(Collected data)
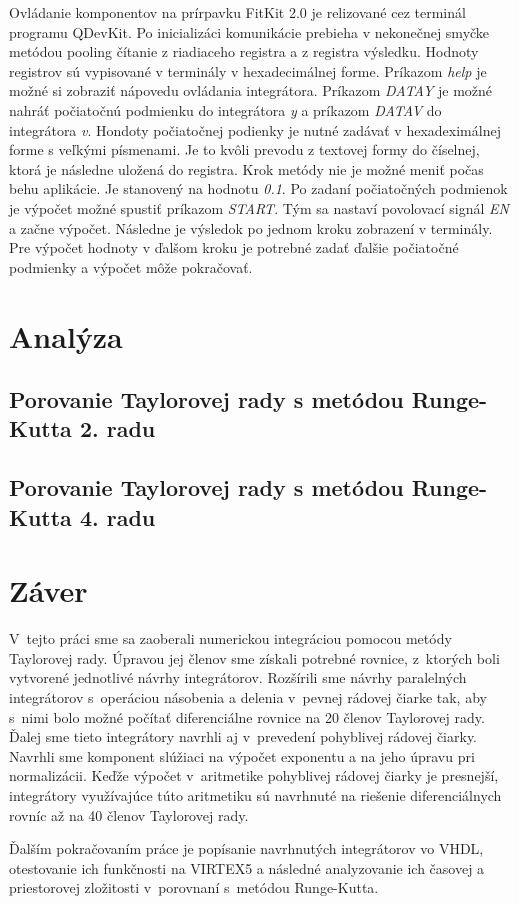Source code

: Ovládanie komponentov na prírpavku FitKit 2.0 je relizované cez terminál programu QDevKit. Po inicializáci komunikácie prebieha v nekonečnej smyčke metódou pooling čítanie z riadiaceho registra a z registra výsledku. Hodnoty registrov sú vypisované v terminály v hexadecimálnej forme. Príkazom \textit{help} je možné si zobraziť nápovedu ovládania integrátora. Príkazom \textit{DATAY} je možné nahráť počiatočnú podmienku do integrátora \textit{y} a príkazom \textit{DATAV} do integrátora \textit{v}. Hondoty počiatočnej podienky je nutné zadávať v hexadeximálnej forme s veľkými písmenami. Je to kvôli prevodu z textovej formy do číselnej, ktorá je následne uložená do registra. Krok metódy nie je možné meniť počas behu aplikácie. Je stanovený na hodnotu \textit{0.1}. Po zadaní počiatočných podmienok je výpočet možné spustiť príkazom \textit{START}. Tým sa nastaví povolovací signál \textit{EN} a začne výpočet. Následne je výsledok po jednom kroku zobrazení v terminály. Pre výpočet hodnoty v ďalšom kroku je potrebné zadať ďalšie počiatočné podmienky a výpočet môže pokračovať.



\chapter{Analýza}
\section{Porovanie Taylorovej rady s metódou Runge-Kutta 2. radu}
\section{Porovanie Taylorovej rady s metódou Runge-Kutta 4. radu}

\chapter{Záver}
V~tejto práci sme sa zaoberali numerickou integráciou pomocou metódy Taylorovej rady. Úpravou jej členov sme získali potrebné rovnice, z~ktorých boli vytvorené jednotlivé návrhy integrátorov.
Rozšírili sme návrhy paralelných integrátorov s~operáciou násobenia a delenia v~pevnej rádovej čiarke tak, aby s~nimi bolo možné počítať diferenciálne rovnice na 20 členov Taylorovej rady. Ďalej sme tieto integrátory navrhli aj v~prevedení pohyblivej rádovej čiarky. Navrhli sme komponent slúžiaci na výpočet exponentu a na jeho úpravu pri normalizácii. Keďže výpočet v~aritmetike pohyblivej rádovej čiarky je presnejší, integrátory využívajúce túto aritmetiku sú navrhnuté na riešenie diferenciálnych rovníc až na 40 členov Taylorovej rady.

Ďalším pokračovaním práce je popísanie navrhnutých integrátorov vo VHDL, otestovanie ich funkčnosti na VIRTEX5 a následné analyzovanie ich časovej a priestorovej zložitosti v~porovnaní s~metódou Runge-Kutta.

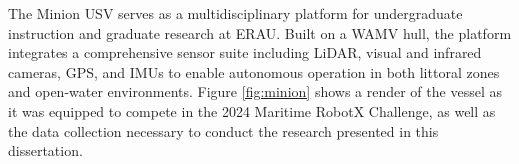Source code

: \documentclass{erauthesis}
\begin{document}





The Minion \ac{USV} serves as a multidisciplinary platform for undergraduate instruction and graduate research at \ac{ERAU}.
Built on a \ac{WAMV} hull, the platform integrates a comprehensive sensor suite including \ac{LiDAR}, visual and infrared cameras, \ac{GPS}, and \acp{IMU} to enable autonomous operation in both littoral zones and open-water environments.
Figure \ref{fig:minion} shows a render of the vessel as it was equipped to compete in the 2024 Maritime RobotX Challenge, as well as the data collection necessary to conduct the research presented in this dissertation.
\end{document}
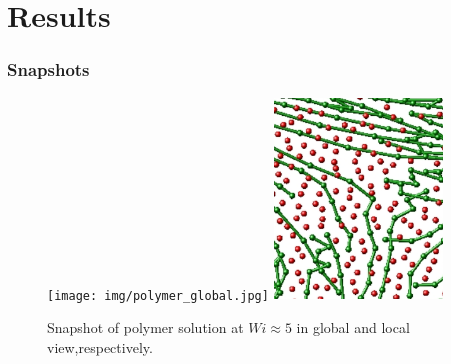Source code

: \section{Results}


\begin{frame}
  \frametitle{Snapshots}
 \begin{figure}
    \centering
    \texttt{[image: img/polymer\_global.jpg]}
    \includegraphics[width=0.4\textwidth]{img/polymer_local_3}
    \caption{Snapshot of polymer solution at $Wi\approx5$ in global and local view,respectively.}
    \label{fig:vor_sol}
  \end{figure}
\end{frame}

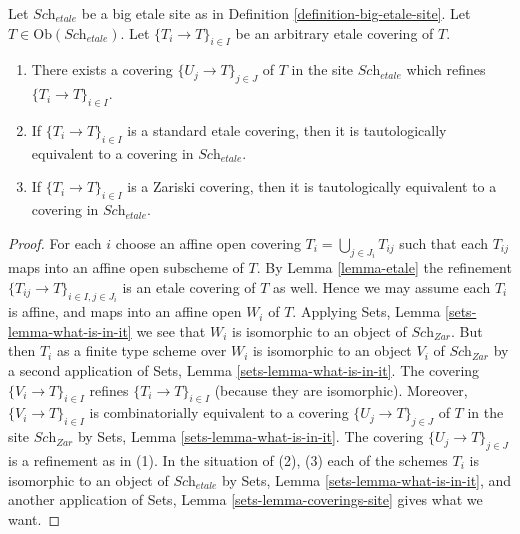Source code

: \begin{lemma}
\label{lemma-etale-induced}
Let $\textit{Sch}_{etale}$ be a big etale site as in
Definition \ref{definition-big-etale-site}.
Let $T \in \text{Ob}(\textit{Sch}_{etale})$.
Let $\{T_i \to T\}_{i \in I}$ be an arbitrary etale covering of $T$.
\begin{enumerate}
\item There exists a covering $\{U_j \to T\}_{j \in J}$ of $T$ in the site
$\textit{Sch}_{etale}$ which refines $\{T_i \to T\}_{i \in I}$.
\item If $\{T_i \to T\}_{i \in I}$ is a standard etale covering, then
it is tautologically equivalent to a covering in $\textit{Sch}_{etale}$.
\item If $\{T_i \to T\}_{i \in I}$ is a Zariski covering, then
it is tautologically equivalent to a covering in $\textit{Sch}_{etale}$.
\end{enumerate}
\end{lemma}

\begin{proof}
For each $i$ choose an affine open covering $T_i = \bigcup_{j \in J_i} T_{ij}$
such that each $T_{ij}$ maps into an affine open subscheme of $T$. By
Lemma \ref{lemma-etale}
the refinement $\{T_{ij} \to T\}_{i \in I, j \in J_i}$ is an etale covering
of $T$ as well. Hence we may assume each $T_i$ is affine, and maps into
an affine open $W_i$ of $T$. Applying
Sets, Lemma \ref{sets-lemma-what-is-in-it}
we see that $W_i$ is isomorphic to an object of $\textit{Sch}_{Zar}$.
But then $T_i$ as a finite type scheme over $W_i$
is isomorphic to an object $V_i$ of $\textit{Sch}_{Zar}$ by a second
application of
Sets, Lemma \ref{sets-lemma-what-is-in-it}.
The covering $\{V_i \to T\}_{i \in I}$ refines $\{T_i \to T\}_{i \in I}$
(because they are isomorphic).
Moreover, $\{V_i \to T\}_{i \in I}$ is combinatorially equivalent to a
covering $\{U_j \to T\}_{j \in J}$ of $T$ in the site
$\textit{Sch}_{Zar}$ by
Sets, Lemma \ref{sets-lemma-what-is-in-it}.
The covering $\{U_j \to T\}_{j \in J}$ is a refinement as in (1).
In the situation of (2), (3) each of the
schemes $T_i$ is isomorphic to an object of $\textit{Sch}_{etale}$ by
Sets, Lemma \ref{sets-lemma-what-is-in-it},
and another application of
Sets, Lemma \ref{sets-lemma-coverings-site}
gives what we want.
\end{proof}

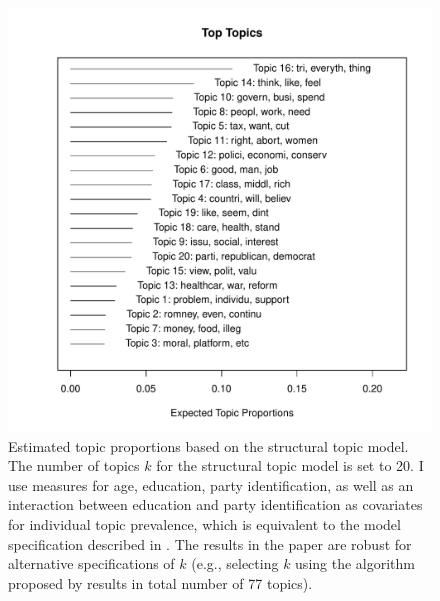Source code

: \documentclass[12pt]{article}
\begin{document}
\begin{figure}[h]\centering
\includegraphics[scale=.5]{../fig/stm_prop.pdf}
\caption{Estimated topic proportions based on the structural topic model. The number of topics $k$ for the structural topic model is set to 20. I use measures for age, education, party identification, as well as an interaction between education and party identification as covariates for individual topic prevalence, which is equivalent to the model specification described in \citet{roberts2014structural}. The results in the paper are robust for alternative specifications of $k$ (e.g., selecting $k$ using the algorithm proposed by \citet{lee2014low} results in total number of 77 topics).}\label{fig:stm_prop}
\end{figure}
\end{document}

==

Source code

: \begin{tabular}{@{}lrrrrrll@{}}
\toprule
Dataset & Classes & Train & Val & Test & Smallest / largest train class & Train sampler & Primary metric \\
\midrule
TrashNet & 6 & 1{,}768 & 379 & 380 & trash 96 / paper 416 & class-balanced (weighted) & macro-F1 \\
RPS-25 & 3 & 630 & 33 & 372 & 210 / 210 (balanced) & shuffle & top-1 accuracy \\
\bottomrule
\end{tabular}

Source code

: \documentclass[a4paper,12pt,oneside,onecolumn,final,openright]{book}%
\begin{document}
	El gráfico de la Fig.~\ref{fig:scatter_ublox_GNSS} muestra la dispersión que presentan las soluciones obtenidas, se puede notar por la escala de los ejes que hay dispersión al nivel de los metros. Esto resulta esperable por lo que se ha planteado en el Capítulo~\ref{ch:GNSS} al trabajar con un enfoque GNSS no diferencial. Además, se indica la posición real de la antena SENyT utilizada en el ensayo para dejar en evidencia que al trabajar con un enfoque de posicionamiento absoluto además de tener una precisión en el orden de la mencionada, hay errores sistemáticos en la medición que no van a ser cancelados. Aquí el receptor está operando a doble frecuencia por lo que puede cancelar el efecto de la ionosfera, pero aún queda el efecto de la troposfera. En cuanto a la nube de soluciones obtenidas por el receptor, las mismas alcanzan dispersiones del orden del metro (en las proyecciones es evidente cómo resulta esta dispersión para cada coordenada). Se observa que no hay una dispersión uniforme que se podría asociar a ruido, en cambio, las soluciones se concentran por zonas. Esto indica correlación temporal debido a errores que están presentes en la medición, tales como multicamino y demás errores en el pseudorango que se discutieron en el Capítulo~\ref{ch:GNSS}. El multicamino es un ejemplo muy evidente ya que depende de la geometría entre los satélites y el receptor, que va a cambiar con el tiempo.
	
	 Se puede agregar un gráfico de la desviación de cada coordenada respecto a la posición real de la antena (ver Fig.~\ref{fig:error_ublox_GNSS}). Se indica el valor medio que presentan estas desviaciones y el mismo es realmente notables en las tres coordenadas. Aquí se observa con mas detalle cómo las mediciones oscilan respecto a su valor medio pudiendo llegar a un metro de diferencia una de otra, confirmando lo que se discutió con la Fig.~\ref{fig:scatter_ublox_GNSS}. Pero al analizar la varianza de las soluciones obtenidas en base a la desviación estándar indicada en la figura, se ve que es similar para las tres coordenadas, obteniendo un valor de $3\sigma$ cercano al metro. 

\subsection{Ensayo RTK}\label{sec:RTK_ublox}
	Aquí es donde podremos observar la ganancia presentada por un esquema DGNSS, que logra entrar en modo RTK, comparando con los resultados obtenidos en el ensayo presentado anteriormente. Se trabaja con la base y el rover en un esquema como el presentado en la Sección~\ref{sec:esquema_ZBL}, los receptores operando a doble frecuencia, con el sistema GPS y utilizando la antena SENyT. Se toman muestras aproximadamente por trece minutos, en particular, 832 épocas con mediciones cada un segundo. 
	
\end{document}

◆ **Aim of the task**
Could you return every line from the entries above in which the string "real" occurs?

◆ **Finished task**
	El gráfico de la Fig.~\ref{fig:scatter_ublox_GNSS} muestra la dispersión que presentan las soluciones obtenidas, se puede notar por la escala de los ejes que hay dispersión al nivel de los metros. Esto resulta esperable por lo que se ha planteado en el Capítulo~\ref{ch:GNSS} al trabajar con un enfoque GNSS no diferencial. Además, se indica la posición real de la antena SENyT utilizada en el ensayo para dejar en evidencia que al trabajar con un enfoque de posicionamiento absoluto además de tener una precisión en el orden de la mencionada, hay errores sistemáticos en la medición que no van a ser cancelados. Aquí el receptor está operando a doble frecuencia por lo que puede cancelar el efecto de la ionosfera, pero aún queda el efecto de la troposfera. En cuanto a la nube de soluciones obtenidas por el receptor, las mismas alcanzan dispersiones del orden del metro (en las proyecciones es evidente cómo resulta esta dispersión para cada coordenada). Se observa que no hay una dispersión uniforme que se podría asociar a ruido, en cambio, las soluciones se concentran por zonas. Esto indica correlación temporal debido a errores que están presentes en la medición, tales como multicamino y demás errores en el pseudorango que se discutieron en el Capítulo~\ref{ch:GNSS}. El multicamino es un ejemplo muy evidente ya que depende de la geometría entre los satélites y el receptor, que va a cambiar con el tiempo.
	 Se puede agregar un gráfico de la desviación de cada coordenada respecto a la posición real de la antena (ver Fig.~\ref{fig:error_ublox_GNSS}). Se indica el valor medio que presentan estas desviaciones y el mismo es realmente notables en las tres coordenadas. Aquí se observa con mas detalle cómo las mediciones oscilan respecto a su valor medio pudiendo llegar a un metro de diferencia una de otra, confirmando lo que se discutió con la Fig.~\ref{fig:scatter_ublox_GNSS}. Pero al analizar la varianza de las soluciones obtenidas en base a la desviación estándar indicada en la figura, se ve que es similar para las tres coordenadas, obteniendo un valor de $3\sigma$ cercano al metro. 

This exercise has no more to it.